An exact reproduction of all entries is required.

******************************

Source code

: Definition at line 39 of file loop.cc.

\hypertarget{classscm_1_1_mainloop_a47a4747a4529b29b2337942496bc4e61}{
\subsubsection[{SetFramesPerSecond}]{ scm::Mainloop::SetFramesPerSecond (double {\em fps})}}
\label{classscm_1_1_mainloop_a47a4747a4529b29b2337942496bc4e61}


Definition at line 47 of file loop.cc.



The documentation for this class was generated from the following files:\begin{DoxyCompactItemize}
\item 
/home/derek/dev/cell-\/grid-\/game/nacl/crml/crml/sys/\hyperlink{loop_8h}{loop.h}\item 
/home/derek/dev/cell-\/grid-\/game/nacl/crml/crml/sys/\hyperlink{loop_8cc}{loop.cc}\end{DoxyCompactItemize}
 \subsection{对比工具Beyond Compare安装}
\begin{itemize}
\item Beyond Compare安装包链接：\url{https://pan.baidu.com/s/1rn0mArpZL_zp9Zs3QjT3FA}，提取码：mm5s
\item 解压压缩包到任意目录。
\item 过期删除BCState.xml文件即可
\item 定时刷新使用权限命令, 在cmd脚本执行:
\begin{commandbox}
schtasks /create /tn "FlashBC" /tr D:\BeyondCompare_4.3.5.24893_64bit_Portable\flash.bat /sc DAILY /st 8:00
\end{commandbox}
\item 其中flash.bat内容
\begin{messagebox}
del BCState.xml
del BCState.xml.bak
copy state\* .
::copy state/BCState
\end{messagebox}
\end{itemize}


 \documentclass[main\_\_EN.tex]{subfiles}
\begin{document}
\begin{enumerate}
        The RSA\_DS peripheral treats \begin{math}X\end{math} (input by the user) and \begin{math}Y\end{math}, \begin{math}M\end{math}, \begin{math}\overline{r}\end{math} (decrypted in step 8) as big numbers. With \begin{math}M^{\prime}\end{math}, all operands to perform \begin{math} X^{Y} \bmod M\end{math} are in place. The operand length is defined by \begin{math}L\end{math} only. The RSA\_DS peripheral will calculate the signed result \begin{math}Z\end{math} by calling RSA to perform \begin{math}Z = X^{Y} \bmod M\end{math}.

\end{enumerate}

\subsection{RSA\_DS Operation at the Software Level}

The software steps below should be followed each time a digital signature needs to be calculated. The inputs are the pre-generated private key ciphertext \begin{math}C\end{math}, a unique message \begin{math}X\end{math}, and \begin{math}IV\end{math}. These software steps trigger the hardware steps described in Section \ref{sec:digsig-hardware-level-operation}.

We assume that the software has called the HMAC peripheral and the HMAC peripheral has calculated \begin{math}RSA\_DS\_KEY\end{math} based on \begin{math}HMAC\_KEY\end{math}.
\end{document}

******************************

# EXPECTED OUTPUT:
Source code

: Definition at line 39 of file loop.cc.

\hypertarget{classscm_1_1_mainloop_a47a4747a4529b29b2337942496bc4e61}{
\subsubsection[{SetFramesPerSecond}]{ scm::Mainloop::SetFramesPerSecond (double {\em fps})}}
\label{classscm_1_1_mainloop_a47a4747a4529b29b2337942496bc4e61}


Definition at line 47 of file loop.cc.



The documentation for this class was generated from the following files:\begin{DoxyCompactItemize}
\item 
/home/derek/dev/cell-\/grid-\/game/nacl/crml/crml/sys/\hyperlink{loop_8h}{loop.h}\item 
/home/derek/dev/cell-\/grid-\/game/nacl/crml/crml/sys/\hyperlink{loop_8cc}{loop.cc}\end{DoxyCompactItemize}
 \subsection{对比工具Beyond Compare安装}
\begin{itemize}
\item Beyond Compare安装包链接：\url{https://pan.baidu.com/s/1rn0mArpZL_zp9Zs3QjT3FA}，提取码：mm5s
\item 解压压缩包到任意目录。
\item 过期删除BCState.xml文件即可
\item 定时刷新使用权限命令, 在cmd脚本执行:
\begin{commandbox}
schtasks /create /tn "FlashBC" /tr D:\BeyondCompare_4.3.5.24893_64bit_Portable\flash.bat /sc DAILY /st 8:00
\end{commandbox}
\item 其中flash.bat内容
\begin{messagebox}
del BCState.xml
del BCState.xml.bak
copy state\* .
::copy state/BCState
\end{messagebox}
\end{itemize}


 \documentclass[main\_\_EN.tex]{subfiles}
\begin{document}
\begin{enumerate}
        The RSA\_DS peripheral treats \begin{math}X\end{math} (input by the user) and \begin{math}Y\end{math}, \begin{math}M\end{math}, \begin{math}\overline{r}\end{math} (decrypted in step 8) as big numbers. With \begin{math}M^{\prime}\end{math}, all operands to perform \begin{math} X^{Y} \bmod M\end{math} are in place. The operand length is defined by \begin{math}L\end{math} only. The RSA\_DS peripheral will calculate the signed result \begin{math}Z\end{math} by calling RSA to perform \begin{math}Z = X^{Y} \bmod M\end{math}.

\end{enumerate}

\subsection{RSA\_DS Operation at the Software Level}

The software steps below should be followed each time a digital signature needs to be calculated. The inputs are the pre-generated private key ciphertext \begin{math}C\end{math}, a unique message \begin{math}X\end{math}, and \begin{math}IV\end{math}. These software steps trigger the hardware steps described in Section \ref{sec:digsig-hardware-level-operation}.

We assume that the software has called the HMAC peripheral and the HMAC peripheral has calculated \begin{math}RSA\_DS\_KEY\end{math} based on \begin{math}HMAC\_KEY\end{math}.
\end{document}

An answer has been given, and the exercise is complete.